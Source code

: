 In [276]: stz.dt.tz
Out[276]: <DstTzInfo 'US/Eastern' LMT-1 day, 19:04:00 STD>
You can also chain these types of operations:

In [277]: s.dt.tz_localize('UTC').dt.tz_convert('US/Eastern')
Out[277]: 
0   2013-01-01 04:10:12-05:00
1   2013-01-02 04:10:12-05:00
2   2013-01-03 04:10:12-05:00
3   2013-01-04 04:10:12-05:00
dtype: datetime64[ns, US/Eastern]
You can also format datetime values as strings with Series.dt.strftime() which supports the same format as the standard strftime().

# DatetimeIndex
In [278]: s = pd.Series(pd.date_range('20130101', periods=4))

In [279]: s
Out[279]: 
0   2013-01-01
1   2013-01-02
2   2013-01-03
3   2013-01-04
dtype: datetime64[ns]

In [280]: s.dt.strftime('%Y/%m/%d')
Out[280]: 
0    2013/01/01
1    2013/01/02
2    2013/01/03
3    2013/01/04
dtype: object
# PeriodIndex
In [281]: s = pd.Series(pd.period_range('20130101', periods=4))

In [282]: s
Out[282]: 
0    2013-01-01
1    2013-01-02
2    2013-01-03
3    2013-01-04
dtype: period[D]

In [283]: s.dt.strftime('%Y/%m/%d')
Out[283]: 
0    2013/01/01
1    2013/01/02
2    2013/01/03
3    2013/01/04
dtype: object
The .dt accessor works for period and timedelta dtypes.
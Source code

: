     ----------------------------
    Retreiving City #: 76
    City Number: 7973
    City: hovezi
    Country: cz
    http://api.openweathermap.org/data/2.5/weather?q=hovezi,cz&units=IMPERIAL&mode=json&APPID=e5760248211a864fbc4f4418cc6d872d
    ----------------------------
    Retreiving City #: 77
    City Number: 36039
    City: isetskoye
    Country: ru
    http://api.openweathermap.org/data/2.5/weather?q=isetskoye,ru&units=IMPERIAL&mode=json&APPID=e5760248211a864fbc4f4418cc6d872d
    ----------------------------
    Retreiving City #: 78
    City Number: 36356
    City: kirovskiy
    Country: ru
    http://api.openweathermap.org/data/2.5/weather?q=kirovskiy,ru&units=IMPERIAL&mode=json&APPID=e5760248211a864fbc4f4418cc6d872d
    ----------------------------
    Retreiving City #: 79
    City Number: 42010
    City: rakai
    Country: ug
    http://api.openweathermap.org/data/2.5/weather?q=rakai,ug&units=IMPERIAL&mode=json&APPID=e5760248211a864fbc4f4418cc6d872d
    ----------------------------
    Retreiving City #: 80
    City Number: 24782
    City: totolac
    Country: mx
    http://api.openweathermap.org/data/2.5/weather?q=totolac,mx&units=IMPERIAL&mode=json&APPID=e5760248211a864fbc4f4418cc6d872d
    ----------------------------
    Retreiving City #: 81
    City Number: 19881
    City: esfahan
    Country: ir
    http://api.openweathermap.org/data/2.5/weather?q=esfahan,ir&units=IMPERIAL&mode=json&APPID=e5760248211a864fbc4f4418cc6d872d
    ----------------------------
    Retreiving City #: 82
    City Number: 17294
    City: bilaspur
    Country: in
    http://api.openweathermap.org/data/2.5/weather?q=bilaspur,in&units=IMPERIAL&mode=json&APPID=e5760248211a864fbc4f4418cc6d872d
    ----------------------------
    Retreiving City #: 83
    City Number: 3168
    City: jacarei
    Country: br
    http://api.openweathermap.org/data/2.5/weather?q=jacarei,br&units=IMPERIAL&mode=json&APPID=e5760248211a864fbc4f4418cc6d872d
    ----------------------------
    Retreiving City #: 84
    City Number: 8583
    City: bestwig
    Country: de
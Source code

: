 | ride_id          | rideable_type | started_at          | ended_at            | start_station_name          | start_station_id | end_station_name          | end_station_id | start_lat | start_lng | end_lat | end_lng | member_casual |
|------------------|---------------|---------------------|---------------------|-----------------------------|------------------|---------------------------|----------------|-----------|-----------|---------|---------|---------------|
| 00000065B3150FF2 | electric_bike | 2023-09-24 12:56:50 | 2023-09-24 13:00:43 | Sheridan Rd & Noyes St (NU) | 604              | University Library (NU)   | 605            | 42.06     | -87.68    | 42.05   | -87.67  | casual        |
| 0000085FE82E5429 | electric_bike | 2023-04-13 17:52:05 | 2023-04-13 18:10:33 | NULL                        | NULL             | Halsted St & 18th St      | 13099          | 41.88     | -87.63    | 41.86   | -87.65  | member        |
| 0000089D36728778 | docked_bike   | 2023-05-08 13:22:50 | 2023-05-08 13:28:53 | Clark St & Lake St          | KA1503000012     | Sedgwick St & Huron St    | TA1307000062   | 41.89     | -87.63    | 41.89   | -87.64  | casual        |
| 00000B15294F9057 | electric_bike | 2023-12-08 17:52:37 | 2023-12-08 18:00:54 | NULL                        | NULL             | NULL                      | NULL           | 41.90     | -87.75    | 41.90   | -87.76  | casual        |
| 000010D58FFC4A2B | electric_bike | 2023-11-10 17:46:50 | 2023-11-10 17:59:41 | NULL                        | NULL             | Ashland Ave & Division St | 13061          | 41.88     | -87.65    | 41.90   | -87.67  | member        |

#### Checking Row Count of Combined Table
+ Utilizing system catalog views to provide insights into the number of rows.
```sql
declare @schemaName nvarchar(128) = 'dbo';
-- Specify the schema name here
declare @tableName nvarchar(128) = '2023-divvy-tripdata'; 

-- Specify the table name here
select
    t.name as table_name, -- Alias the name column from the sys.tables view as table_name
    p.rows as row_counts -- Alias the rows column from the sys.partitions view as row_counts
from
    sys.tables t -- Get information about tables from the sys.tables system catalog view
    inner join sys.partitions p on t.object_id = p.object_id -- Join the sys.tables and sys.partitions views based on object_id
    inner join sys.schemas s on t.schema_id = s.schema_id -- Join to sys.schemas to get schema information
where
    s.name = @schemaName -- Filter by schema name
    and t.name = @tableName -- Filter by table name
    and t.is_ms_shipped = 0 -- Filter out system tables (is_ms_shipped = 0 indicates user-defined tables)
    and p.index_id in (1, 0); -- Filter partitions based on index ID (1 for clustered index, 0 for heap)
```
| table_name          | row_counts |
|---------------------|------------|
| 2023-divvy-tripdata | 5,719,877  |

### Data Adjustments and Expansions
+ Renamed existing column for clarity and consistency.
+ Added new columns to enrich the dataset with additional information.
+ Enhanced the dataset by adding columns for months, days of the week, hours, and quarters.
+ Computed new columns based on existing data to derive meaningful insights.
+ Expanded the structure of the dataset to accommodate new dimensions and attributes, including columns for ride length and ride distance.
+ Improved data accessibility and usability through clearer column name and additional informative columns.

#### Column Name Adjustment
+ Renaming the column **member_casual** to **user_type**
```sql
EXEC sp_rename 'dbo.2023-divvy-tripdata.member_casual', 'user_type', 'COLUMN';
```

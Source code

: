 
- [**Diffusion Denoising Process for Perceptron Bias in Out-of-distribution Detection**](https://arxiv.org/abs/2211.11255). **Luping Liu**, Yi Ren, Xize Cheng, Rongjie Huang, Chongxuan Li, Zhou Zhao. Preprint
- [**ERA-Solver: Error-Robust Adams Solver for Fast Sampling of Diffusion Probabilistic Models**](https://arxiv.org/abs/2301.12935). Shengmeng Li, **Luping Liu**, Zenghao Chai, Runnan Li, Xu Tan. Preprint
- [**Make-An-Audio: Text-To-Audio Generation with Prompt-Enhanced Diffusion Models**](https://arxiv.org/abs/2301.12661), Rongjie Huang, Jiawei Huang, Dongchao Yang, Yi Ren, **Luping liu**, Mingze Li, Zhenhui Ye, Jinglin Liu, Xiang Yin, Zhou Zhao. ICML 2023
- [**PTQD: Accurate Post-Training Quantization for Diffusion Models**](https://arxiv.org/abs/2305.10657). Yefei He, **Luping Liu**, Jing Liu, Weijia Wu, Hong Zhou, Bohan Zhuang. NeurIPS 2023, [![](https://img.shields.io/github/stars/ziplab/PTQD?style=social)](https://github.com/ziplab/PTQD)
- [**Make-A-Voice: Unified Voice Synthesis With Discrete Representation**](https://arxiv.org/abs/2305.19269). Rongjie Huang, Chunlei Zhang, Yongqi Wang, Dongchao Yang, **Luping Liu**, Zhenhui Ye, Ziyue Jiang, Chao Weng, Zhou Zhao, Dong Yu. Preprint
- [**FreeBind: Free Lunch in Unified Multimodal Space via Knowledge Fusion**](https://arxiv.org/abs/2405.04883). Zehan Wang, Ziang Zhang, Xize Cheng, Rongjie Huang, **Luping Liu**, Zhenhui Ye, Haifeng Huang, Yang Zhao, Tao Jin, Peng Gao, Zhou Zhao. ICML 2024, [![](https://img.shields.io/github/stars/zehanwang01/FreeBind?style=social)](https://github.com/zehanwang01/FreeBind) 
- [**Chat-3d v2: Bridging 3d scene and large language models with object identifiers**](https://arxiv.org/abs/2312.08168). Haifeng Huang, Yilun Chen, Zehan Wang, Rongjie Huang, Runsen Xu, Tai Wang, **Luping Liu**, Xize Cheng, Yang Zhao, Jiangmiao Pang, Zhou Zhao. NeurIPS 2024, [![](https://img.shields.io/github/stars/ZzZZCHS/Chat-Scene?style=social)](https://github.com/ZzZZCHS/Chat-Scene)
================================
_Work to be completed_: Copy the lines above exactly, from the very first through the one containing "In [282]: s", and include no other line.

_Reply to the task_:
Source code

: In [276]: stz.dt.tz
Out[276]: <DstTzInfo 'US/Eastern' LMT-1 day, 19:04:00 STD>
You can also chain these types of operations:

In [277]: s.dt.tz_localize('UTC').dt.tz_convert('US/Eastern')
Out[277]: 
0   2013-01-01 04:10:12-05:00
1   2013-01-02 04:10:12-05:00
2   2013-01-03 04:10:12-05:00
3   2013-01-04 04:10:12-05:00
dtype: datetime64[ns, US/Eastern]
You can also format datetime values as strings with Series.dt.strftime() which supports the same format as the standard strftime().

# DatetimeIndex
In [278]: s = pd.Series(pd.date_range('20130101', periods=4))

In [279]: s
Out[279]: 
0   2013-01-01
1   2013-01-02
2   2013-01-03
3   2013-01-04
dtype: datetime64[ns]

In [280]: s.dt.strftime('%Y/%m/%d')
Out[280]: 
0    2013/01/01
1    2013/01/02
2    2013/01/03
3    2013/01/04
dtype: object
# PeriodIndex
In [281]: s = pd.Series(pd.period_range('20130101', periods=4))

In [282]: s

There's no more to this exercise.